Noninterest income was unchanged at $2.2 million for the three months ended
March 31, 2000 compared to $2.2 million for the same period in 1999. Deposit
services income increased $.5 million or 35.5% for the three months ended March
31, 2000. Deposit services income increased as a direct result of the overdraft
privilege program, increased numbers of deposit accounts and increased deposit
activity from March 31, 1999 to March 31, 2000. Other noninterest income
decreased $43,000 or 7.9% for the three months ended March 31, 2000 primarily as
a result of decreases in mortgage servicing release fees income. During the
first quarter ended March 31, 2000, the Company had losses on the sale of
securities of $.3 million compared to gains on the sales of securities of $.2
million for the same period in 1999. During the first quarter ended March 31,
2000, Southside sold available for sale securities to reduce duration. Sales of
securities available for sale were the result of changes in economic conditions
and a change in the mix of the securities portfolio.

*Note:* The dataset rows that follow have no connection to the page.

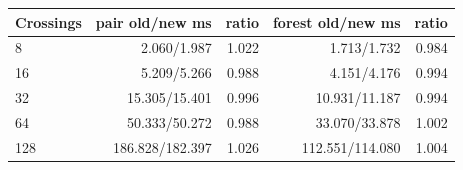 \begin{center}\small
\begin{tabular}{@{}lrrrr@{}}
\toprule
Crossings & pair old/new ms & ratio & forest old/new ms & ratio \\
\midrule
8 & 2.060/1.987 & 1.022 & 1.713/1.732 & 0.984 \\
16 & 5.209/5.266 & 0.988 & 4.151/4.176 & 0.994 \\
32 & 15.305/15.401 & 0.996 & 10.931/11.187 & 0.994 \\
64 & 50.333/50.272 & 0.988 & 33.070/33.878 & 1.002 \\
128 & 186.828/182.397 & 1.026 & 112.551/114.080 & 1.004 \\
\bottomrule
\end{tabular}
\end{center}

The market value of the entire securities portfolio at March 31, 2000 was $522.7
million with a net unrealized loss on that date of $18.1 million. The net
unrealized loss is comprised of $19.7 million in unrealized losses and $1.6
million in unrealized gains.



                                       9
<PAGE>   11
Noninterest Expense

Noninterest expense was $6.0 million for the three months ended March 31, 2000,
compared to $5.3 million for the same period of 1999, representing an increase
of $.7 million or 13.2%.

Salaries and employee benefits increased $.5 million or 14.5% during the three
months ended March 31, 2000 when compared to the same period in 1999. Direct
salary expense and payroll taxes increased $.4 million or 13.0% as a result of
personnel additions for the three months ended March 31, 2000 when compared to
the same period in 1999. Retirement expense increased $10,000 or 6.3% for the
three months ended March 31, 2000 when compared to the same period in 1999.
Health insurance expense increased $.1 million or 34.8% for the three months
ended March 31, 2000 when compared to the same period in 1999.

Net occupancy expense increased $.1 million or 14.3% for the three months ended
March 31, 2000 compared to the same period in 1999, largely due to higher real
estate taxes and depreciation expense.

Equipment expense increased $44,000 or 40.0% for the three months ended March
31, 2000 compared to the same period in 1999 due to additional locations.

Advertising, travel and entertainment expense increased $66,000 or 24.1% for the
quarter ended March 31, 2000 compared to the same period in 1999.

Provision for Income Taxes

The provision for the income tax expense for the three months ended March 31,
2000 was 22.9% compared to 16.8% of net income before taxes for the three months
ended March 31, 1999. The increase is due to higher pretax income.

Capital Resources

Total shareholders' equity for the Company at March 31, 2000, of $39.0 million
was up $1.3 million from December 31, 1999, and represented 3.8% of total assets
at March 31, 2000 compared to 3.7% of total assets at December 31, 1999.
Increases to shareholders' equity during the three months ended March 31, 2000
were net income of $2.4 million and common stock (9,260 shares) issued through
the Company's dividend reinvestment plan of $82,000. Decreases to shareholders'
equity consisted of an increase of $.3 million in net unrealized losses on
securities available for sale, $.4 million in dividends paid to shareholders and
the purchase of 63,600 shares of treasury stock for $.6 million.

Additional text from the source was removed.